How Big Tech Is Disrupting Big Healthcare

healthcare technology

Big Tech is busy disrupting healthcare and shaping the industry’s future, and Amazon is showing the latest example of that — though it’s hardly the only force putting pressure for change on that massive sector of the economy.

Amazon wants to enable Alexa, its voice-activated digital assistant, to keep tabs on customers’ medicine and provide personal health updates, and is taking the steps to achieve that. Amazon said Alexa is HIPAA-compliant and that five healthcare companies including Cigna, Livongo Health and hospital partners have created new Alexa skills, enabling Alexa to make appointments at urgent care facilities, track prescription drug shipments and provide doctors with information once a patient is released from the hospital.

That’s only the latest healthcare move involving Amazon. The eCommerce giant has teamed with J.P.Morgan and Berkshire Hathaway on a joint healthcare initiative, which the companies recently announced is named Haven. Areas of focus include easing healthcare system navigation and making treatments and medicine more affordable. How exactly that will happen remains relatively vague but Haven, according to a website devoted to the venture, will work with insurers, medical service providers and pharmacy benefit managers to achieve its goals.

The rise of Haven comes as Amazon continues to develop its new offering in prescription drug delivery — another way healthcare is being disrupted by the likes of Amazon, Apple and Google.

News of Amazon‘s acquisition of online pharmacy startup PillPack has had analysts assuming the eCommerce conglomerate is ready to introduce an online pharmacy to its suite of services. For its first step, though, Amazon began rolling out PillPack services to Amazon employees.

AI Healthcare

As for Google, its plans to disrupt healthcare and play a major role in that industry include using data and artificial intelligence (AI). That’s according to Toby Cosgrove, an executive advisor to the Google Cloud health care team. Such tools could allow Google to help medical professionals better spot health trends and determine more efficient — and perhaps even less expensive — treatment plans. AI in healthcare will reach $36.1 billion by 2025, according to a recent report.

More specifically, Google had previously said it would work with Fitbit, a maker of wearable devices, on healthcare initiatives tied to consumer and enterprise health situations, with Fitbit using Google’s new Cloud for Healthcare API to help the company integrate further into the healthcare system. Through this collaboration, Fitbit can connect user data with electronic medical records (EMR).

Wearables and Records

Apple also has a hand in wearables, and in offering encouragement toward exercise and healthy living through those devices. Earlier this year, for instance, Aetna said that via the Apple Watch, the insurance provider’s Attain app will give Aetna members access to personalized goals, the ability to track their daily activity levels, access to health action recommendations and the ability to earn rewards for taking actions that improve their overall well-being.
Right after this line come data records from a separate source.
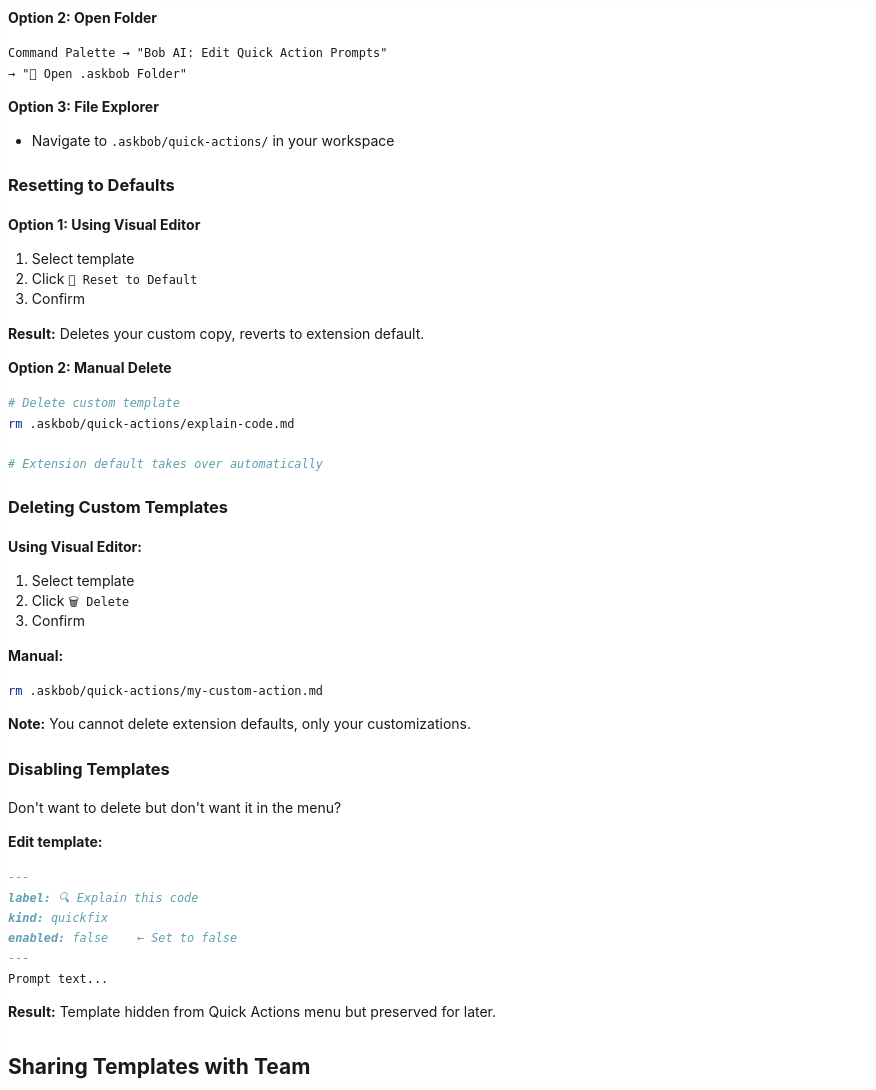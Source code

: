 **Option 2: Open Folder**
```
Command Palette → "Bob AI: Edit Quick Action Prompts"
→ "📁 Open .askbob Folder"
```

**Option 3: File Explorer**
- Navigate to `.askbob/quick-actions/` in your workspace

### Resetting to Defaults

**Option 1: Using Visual Editor**
1. Select template
2. Click `🔄 Reset to Default`
3. Confirm

**Result:** Deletes your custom copy, reverts to extension default.

**Option 2: Manual Delete**
```bash
# Delete custom template
rm .askbob/quick-actions/explain-code.md

# Extension default takes over automatically
```

### Deleting Custom Templates

**Using Visual Editor:**
1. Select template
2. Click `🗑️ Delete`
3. Confirm

**Manual:**
```bash
rm .askbob/quick-actions/my-custom-action.md
```

**Note:** You cannot delete extension defaults, only your customizations.

### Disabling Templates

Don't want to delete but don't want it in the menu?

**Edit template:**
```markdown
---
label: 🔍 Explain this code
kind: quickfix
enabled: false    ← Set to false
---
Prompt text...
```

**Result:** Template hidden from Quick Actions menu but preserved for later.

## Sharing Templates with Team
According to Aetna, reward opportunities include the ability for eligible users to earn their Apple Watch via participation in the program.

Apple is also working with Johnson & Johnson’s Janssen Pharmaceuticals unit to study whether the Apple Watch can be used to prevent strokes. But wearables aren’t the only focus for Apple when it comes to healthcare. It will provide its Health Records feature on the iPhone to the upwards of 9 million veterans in facilities all over the country. That means veterans will be able to peruse their health records and see secure medical info, all organized in one app on their iPhones. Things like immunizations, conditions, allergies, procedures and lab results will all be displayed, and veterans will be able to see a summarized health profile on demand.

Sight and Voice

Meanwhile, Google, via its parent company, Alphabet, also hoped to change healthcare with its Google Glass product. Augmedix is a San Francisco-based company that has used Alphabet Inc.’s connected eyewear to provide doctors and other health care professionals with medical transcripts — an effort that continues even as Google tries to reposition Google Glass for industrial and manufacturing uses.

Voice, too, is another area Google is hoping will change healthcare and make life easier for patients, and give it a larger role in the market, just as Amazon is thinking.

Late last year, for instance, news emerged that Google Accessibility was working directly with those in the disability community to develop Voice Access. Tied directly to the Google Voice assistant, the accessibility service is designed to make it easier for users to navigate a wider range of tasks via voice command instead of manual actions. It accomplishes that by letting users essentially translate a button push, page scroll or item selection into a voice command that Google Assistant can easily follow.

Alexa, too, might have more tricks up its sleeve when it comes to healthcare — such as an integration with MediSprout, a health communications startup, to launch a platform for scheduling appointments. The platform works by tapping into the MediSprout V2MD telehealth platform, which will now allow patients to access physicians’ calendars, book appointments and add those appointments both to their calendars and their doctors’ calendars via Alexa.

Healthcare encompasses so much — data, patient access, ideas for new treatments — and involves so many — doctors, nurses, hospital systems, pharmacies and others. Change will certainly not happen overnight, but these latest healthcare moves by Amazon, Apple and Google shows that more disruption is certain to happen, and probably sooner than might be expected.